## What is required
Write the entries below again, precisely as they appear.
* * * * * * * * *
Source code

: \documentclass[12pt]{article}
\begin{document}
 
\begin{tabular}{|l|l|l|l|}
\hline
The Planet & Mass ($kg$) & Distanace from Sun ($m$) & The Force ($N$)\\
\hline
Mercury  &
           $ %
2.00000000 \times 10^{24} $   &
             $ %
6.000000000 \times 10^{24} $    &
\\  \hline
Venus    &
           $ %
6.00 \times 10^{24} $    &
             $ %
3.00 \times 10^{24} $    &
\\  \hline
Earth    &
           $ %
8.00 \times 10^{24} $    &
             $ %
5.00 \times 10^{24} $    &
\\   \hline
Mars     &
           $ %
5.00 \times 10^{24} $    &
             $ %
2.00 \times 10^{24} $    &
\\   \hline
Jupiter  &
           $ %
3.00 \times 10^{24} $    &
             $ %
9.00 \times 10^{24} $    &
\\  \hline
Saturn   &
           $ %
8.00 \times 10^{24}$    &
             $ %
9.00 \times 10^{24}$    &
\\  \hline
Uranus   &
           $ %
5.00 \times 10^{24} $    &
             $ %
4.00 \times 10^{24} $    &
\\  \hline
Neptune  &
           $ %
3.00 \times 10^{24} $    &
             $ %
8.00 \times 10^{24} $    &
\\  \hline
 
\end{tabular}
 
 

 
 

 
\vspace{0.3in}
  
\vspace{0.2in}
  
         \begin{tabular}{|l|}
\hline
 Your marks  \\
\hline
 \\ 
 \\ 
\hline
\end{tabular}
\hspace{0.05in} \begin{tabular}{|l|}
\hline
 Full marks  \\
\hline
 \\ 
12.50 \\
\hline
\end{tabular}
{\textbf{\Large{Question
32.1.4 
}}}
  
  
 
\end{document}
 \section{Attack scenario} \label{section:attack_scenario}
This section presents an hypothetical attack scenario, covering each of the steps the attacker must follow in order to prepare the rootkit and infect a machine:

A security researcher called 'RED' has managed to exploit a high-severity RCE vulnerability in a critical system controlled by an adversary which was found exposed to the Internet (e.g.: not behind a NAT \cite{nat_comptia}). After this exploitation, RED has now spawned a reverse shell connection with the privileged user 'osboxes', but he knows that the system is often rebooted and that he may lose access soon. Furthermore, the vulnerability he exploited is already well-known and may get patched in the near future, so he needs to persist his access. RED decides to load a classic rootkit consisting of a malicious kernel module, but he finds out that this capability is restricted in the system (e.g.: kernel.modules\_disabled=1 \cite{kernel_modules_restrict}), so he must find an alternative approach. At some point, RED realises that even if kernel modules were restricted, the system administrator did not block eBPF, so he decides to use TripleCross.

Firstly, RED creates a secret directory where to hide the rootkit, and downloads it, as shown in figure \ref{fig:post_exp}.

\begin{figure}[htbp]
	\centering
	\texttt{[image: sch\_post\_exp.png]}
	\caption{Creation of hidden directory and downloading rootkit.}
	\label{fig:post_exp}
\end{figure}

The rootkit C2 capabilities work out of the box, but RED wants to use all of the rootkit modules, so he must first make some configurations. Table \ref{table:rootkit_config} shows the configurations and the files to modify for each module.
* * * * * * * * *
## Response
Source code

: \documentclass[12pt]{article}
\begin{document}
 
\begin{tabular}{|l|l|l|l|}
\hline
The Planet & Mass ($kg$) & Distanace from Sun ($m$) & The Force ($N$)\\
\hline
Mercury  &
           $ %
2.00000000 \times 10^{24} $   &
             $ %
6.000000000 \times 10^{24} $    &
\\  \hline
Venus    &
           $ %
6.00 \times 10^{24} $    &
             $ %
3.00 \times 10^{24} $    &
\\  \hline
Earth    &
           $ %
8.00 \times 10^{24} $    &
             $ %
5.00 \times 10^{24} $    &
\\   \hline
Mars     &
           $ %
5.00 \times 10^{24} $    &
             $ %
2.00 \times 10^{24} $    &
\\   \hline
Jupiter  &
           $ %
3.00 \times 10^{24} $    &
             $ %
9.00 \times 10^{24} $    &
\\  \hline
Saturn   &
           $ %
8.00 \times 10^{24}$    &
             $ %
9.00 \times 10^{24}$    &
\\  \hline
Uranus   &
           $ %
5.00 \times 10^{24} $    &
             $ %
4.00 \times 10^{24} $    &
\\  \hline
Neptune  &
           $ %
3.00 \times 10^{24} $    &
             $ %
8.00 \times 10^{24} $    &
\\  \hline
 
\end{tabular}
 
 

 
 

 
\vspace{0.3in}
  
\vspace{0.2in}
  
         \begin{tabular}{|l|}
\hline
 Your marks  \\
\hline
 \\ 
 \\ 
\hline
\end{tabular}
\hspace{0.05in} \begin{tabular}{|l|}
\hline
 Full marks  \\
\hline
 \\ 
12.50 \\
\hline
\end{tabular}
{\textbf{\Large{Question
32.1.4 
}}}
  
  
 
\end{document}
 \section{Attack scenario} \label{section:attack_scenario}
This section presents an hypothetical attack scenario, covering each of the steps the attacker must follow in order to prepare the rootkit and infect a machine:

A security researcher called 'RED' has managed to exploit a high-severity RCE vulnerability in a critical system controlled by an adversary which was found exposed to the Internet (e.g.: not behind a NAT \cite{nat_comptia}). After this exploitation, RED has now spawned a reverse shell connection with the privileged user 'osboxes', but he knows that the system is often rebooted and that he may lose access soon. Furthermore, the vulnerability he exploited is already well-known and may get patched in the near future, so he needs to persist his access. RED decides to load a classic rootkit consisting of a malicious kernel module, but he finds out that this capability is restricted in the system (e.g.: kernel.modules\_disabled=1 \cite{kernel_modules_restrict}), so he must find an alternative approach. At some point, RED realises that even if kernel modules were restricted, the system administrator did not block eBPF, so he decides to use TripleCross.

Firstly, RED creates a secret directory where to hide the rootkit, and downloads it, as shown in figure \ref{fig:post_exp}.

\begin{figure}[htbp]
	\centering
	\texttt{[image: sch\_post\_exp.png]}
	\caption{Creation of hidden directory and downloading rootkit.}
	\label{fig:post_exp}
\end{figure}

The rootkit C2 capabilities work out of the box, but RED wants to use all of the rootkit modules, so he must first make some configurations. Table \ref{table:rootkit_config} shows the configurations and the files to modify for each module.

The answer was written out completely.